16.2 Winter 2018

We Miss You Already

Contributor’s Marginalia: John A. Nieves on “I’ve Been Busy” by Hailey Leithauser

The first time I read this poem, I was in a public hallway and I had to go outside away from others so I could read it again—this time out loud. It was crisp winter and the poem’s ringing and lilting and rhyming chimed like a ghost song against the frost. The poem’s sonic patterning, its intermittent consonance and gorgeously crumbling meter accentuated the rupture of the voicing of the immediate surroundings in the poem caused by the tripled long-dashes, the aside of longing that crosses the poem’s river with the hope of belonging somewhere (again already). The ominousness of the action of the opening of the poem—the implied violence—brightens while the river darkens, while nature speaks itself into the scene with its soundings and cycles. This increases the alienation of the poem’s voice as it aches across the water to have what those together (whether at a party or in the aftermath of disaster) have: a place at the table. And just as my voice became literally the voice of the poem, as my lips moved with the lines, I imagined the cocktail thrower or the exile yearning to rejoin those who are now irrevocably away. I felt my own mouth shape the last line like a wish, like a coined tossed into the dark river as if it were a fountain. I felt the urge to be forgiven, taken back as the poem closes with that wish unanswered, with its delicate dance of guilt and yearning.

This first experience with the poem moved me to share it. I subsequently read it out loud to three different people over the next week. Each time, I found new nuance in the carefully wrought sound, in the beautiful bends on the page. I am currently teaching Jonathan Culler’s Theory of the Lyric and I can’t help think how this tiny lyric engages in both the ritual patterning and the rich tradition of the lyric. Upon rereading the poem, I heard echoes of Elizabeth Bishop, Robert Hass and Stevie Smith. I heard the swaying of lullaby and the dirge’s undercurrent. I decided I would bring this poem to read to my class after they have finished Culler’s book in its entirety. I am impressed with the simultaneous muchness and minimalism of Leithauser’s skinny verse. It stays with me. I hope each reader will take the time to voice this poem to one other person, to participate in its spell. It has so much to teach us.

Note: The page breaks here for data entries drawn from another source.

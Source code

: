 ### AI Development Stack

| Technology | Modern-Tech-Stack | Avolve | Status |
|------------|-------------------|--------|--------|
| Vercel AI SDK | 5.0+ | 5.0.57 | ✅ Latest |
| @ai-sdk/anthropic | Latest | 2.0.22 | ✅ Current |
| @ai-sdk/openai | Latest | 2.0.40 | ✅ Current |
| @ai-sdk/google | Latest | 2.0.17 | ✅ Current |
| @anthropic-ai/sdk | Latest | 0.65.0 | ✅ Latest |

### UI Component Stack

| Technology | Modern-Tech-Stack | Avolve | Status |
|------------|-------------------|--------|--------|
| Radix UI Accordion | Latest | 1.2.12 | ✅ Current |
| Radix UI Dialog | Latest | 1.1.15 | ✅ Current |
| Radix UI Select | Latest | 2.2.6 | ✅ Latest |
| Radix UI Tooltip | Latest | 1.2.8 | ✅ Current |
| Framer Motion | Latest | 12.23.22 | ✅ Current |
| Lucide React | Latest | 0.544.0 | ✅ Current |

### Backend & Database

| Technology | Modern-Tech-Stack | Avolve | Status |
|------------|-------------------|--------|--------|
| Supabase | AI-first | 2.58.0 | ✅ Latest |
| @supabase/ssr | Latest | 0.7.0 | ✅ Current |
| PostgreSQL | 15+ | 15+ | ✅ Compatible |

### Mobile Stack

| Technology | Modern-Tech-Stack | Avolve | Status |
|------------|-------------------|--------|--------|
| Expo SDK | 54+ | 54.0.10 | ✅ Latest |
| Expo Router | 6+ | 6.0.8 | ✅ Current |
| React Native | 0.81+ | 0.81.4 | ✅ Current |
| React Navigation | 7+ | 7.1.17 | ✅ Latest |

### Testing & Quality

John A. Nieves has poems forthcoming or recently published in journals such as: Beloit Poetry Journal, Poetry Northwest, Southern Review, Mid-American Review, and Copper Nickel. He won the Indiana Review Poetry Contest and his first book, Curio, won the Elixir Press Annual Poetry Award Judge’s Prize. He is assistant professor of English at Salisbury University. He received his M.A. from University of South Florida and his Ph.D. from the University of Missouri.